[Start of Attachment]

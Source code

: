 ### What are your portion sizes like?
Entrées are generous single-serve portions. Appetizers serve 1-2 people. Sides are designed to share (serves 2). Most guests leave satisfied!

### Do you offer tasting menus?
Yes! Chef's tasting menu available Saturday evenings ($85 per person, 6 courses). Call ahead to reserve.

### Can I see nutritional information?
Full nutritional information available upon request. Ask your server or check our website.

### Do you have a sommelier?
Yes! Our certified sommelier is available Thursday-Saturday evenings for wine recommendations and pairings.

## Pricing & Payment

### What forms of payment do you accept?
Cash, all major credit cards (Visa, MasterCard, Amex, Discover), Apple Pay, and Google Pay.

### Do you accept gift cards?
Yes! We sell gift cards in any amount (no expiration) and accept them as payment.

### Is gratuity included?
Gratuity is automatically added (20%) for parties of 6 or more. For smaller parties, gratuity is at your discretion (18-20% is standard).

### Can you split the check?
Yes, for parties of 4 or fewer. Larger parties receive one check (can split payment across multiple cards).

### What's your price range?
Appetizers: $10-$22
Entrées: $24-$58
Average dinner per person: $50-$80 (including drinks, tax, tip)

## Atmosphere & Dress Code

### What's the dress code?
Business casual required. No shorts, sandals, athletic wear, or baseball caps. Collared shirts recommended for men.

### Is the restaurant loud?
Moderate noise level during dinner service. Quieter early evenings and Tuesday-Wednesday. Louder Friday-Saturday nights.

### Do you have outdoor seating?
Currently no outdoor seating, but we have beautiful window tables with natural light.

[End of Attachment]

## [EXERCISE GOAL]
Would you copy, unchanged, the stretch of the records above that begins at the line containing "Appetizers: $10-$22" and ends at the line containing "### Is the restaurant loud?", and only that?

## [WRITTEN RESPONSE]
Appetizers: $10-$22
Entrées: $24-$58
Average dinner per person: $50-$80 (including drinks, tax, tip)

## Atmosphere & Dress Code

### What's the dress code?
Business casual required. No shorts, sandals, athletic wear, or baseball caps. Collared shirts recommended for men.

### Is the restaurant loud?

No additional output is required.